>>>

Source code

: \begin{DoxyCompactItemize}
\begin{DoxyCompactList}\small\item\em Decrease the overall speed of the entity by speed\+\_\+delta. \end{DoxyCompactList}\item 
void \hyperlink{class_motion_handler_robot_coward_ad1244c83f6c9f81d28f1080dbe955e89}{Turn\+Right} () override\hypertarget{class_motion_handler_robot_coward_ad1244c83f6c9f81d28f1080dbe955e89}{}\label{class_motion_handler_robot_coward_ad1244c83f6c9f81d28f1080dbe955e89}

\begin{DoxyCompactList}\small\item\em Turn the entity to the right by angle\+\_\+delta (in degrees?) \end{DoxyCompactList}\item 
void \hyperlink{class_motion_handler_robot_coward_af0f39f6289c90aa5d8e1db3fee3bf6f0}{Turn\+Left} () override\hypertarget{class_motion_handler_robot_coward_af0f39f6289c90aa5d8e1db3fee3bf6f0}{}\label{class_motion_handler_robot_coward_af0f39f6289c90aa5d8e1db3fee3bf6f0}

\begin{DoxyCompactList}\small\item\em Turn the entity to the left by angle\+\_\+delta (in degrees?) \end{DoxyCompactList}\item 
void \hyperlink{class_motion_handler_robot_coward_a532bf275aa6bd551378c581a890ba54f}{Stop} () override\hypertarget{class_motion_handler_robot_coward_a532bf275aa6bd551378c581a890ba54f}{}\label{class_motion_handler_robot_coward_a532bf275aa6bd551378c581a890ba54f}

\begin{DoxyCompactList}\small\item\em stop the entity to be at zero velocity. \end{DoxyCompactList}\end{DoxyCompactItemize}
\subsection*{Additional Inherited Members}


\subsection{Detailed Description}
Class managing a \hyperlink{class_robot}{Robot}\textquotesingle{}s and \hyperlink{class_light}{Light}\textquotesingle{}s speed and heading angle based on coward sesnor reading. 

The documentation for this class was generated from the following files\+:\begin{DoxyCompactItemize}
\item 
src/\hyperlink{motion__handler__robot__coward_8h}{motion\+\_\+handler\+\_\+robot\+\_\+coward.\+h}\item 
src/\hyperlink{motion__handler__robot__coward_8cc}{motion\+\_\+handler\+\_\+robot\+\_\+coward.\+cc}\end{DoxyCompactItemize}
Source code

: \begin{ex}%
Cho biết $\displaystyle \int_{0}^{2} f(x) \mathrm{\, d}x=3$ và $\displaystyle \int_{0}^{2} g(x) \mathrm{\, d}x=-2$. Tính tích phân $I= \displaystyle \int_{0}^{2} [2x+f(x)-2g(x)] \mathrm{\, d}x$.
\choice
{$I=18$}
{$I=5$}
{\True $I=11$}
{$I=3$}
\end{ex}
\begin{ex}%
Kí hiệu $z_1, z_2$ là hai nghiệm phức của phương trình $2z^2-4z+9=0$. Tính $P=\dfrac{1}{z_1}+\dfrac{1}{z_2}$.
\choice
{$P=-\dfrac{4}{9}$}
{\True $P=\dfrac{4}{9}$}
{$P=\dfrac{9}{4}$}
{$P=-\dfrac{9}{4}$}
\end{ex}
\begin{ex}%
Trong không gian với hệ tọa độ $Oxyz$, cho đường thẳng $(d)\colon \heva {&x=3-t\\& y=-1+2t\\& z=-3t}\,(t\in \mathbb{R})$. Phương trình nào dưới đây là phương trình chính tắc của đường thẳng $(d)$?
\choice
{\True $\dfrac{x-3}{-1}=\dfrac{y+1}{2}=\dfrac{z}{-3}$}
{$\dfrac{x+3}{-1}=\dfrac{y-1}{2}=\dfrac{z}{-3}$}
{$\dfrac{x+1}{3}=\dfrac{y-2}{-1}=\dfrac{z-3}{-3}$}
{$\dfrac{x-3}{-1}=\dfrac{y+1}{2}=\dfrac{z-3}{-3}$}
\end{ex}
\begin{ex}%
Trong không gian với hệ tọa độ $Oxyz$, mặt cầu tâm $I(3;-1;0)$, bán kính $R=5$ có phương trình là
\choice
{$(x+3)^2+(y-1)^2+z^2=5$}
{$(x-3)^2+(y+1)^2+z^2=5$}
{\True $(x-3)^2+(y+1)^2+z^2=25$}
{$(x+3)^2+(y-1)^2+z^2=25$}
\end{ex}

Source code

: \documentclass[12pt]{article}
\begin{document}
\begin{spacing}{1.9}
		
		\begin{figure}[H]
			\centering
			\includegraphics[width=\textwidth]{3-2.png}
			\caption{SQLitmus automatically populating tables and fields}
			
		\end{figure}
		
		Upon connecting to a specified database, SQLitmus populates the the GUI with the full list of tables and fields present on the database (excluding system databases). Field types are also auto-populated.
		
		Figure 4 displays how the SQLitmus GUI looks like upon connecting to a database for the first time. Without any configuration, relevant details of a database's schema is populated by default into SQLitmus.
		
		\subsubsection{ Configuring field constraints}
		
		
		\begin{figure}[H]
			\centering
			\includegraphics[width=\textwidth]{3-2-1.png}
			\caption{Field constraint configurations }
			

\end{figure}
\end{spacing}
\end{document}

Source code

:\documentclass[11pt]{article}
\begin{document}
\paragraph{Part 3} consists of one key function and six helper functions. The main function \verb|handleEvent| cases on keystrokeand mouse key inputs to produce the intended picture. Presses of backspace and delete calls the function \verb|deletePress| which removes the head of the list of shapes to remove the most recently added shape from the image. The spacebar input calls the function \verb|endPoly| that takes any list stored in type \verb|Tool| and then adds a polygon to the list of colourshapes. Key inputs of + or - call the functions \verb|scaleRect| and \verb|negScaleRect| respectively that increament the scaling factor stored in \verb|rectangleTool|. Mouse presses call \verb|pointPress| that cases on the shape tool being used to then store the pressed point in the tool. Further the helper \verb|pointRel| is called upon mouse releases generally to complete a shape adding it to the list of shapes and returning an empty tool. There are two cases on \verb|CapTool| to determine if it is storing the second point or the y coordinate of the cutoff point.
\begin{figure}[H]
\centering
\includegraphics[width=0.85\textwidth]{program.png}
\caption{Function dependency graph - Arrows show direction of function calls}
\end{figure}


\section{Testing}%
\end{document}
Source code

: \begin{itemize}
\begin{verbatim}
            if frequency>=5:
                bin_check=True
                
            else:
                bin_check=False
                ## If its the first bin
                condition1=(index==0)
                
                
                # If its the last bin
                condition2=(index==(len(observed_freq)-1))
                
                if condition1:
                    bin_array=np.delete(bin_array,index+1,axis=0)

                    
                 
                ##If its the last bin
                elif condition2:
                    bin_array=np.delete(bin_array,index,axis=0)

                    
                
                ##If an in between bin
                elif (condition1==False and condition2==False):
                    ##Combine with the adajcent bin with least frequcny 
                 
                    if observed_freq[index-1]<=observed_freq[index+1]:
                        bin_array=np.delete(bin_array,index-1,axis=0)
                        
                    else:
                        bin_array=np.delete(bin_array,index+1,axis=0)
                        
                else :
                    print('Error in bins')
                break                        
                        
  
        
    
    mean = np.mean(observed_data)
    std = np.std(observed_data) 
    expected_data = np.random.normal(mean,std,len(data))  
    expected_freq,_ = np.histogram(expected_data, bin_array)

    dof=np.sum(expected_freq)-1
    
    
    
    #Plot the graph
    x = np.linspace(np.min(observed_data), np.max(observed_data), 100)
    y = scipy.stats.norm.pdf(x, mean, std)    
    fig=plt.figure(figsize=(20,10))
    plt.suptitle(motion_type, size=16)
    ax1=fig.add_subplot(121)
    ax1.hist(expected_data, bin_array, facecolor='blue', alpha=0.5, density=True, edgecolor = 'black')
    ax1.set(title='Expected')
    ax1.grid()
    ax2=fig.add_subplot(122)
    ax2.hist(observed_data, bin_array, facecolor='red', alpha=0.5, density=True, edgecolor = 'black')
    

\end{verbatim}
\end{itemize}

<<<

◆ **Task description**: Scan the material for "mean" and copy the lines that hold it.

◆ **Result**:
    mean = np.mean(observed_data)
    expected_data = np.random.normal(mean,std,len(data))  
    y = scipy.stats.norm.pdf(x, mean, std)    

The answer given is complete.